Bal Tabarin was the name of a cabaret located at 36, rue Victor-Massé in the 9th arrondissement, Paris, France.

It was opened in 1904 by the composer and orchestra leader Auguste Bosc (1868–1945). It was an immediate success. In 1928 Pierre Sandrini (son of the prima ballerina Emma Sandrini and artistic director of the Moulin Rouge) and Pierre Dubout took over the establishment. Sandrini introduced ballet to his floor shows, and dress designs by Erté transformed them into spectacular tableaux. There was a new show every year, each with a theme, such as The Planets or The Symphony; some were inspired by historical figures such as Cleopatra and Madame de Pompadour.

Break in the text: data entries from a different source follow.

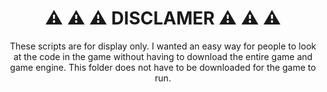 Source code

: <h1 align="center">⚠ ⚠ ⚠ DISCLAMER ⚠ ⚠ ⚠</h1>
<p align="center">
These scripts are for display only. I wanted an easy way for people to look at the code in the game without having to download the entire game and game engine. This folder does not have to be downloaded for the game to run.
</p>
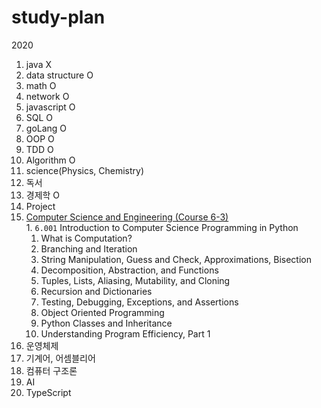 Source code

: # study-plan
2020
 1. java X
 2. data structure O
 3. math O
 4. network O
 5. javascript O
 6. SQL O
 7. goLang O
 8. OOP O
 9. TDD O
 10. Algorithm O
 11. science(Physics, Chemistry) 
 12. 독서
 13. 경제학 O
 14. Project
 15. [Computer Science and Engineering (Course 6-3)](http://catalog.mit.edu/degree-charts/computer-science-engineering-course-6-3/)<br>
    1. ``6.001`` Introduction to Computer Science Programming in Python 
      1.  What is Computation?
      2.  Branching and Iteration
      3.  String Manipulation, Guess and Check, Approximations, Bisection
      4.  Decomposition, Abstraction, and Functions
      5.  Tuples, Lists, Aliasing, Mutability, and Cloning
      6.  Recursion and Dictionaries
      7.  Testing, Debugging, Exceptions, and Assertions
      8.  Object Oriented Programming
      9.  Python Classes and Inheritance
      10. Understanding Program Efficiency, Part 1
 16. 운영체제
 17. 기계어, 어셈블리어
 18. 컴퓨터 구조론
 19. AI
 20. TypeScript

During the occupation of Paris it was frequented by German officers. At this time the South African dancer Florence Waren performed there. Unknown to the Germans, she was Jewish, but she was still interned for several months as an enemy alien. On her release she returned to the Bal Tabarin and paired up with Frederic Apcar to form the dancing duo "Florence et Frederic". They became famous, appearing on stage with the likes of Edith Piaf and Maurice Chevalier, while Waren at the same time aided the French Resistance.

After the war Bal Tabarin was taken over by the proprietors of the Moulin Rouge, who closed it in 1953.

The name Tabarin was the pseudonym of Jean Salomon (1584-1626), a well-known seller of quack medicines, whose partner Phillipe Girard used the name Tamarin Mondor.

==Namesake==
A nightclub using this name was opened at 1025 Columbus Avenue, San Francisco in 1931 by bandleader Tom Gerun, manager Frank Martinelli, and businessman Bob Grison. Noted architect Timothy Pflueger was responsible for the building's design. The club was sold to Agustino "Bimbo" Giuntoli in 1951 and reopened as Bimbo's 365 Club, which is still operating today.

In 1953, Gerun became part owner of the Cal-Vada Lodge Hotel in Crystal Bay, Nevada. He changed the name to Bal Tabarin. After a change of owners in 1958, it closed in 1960.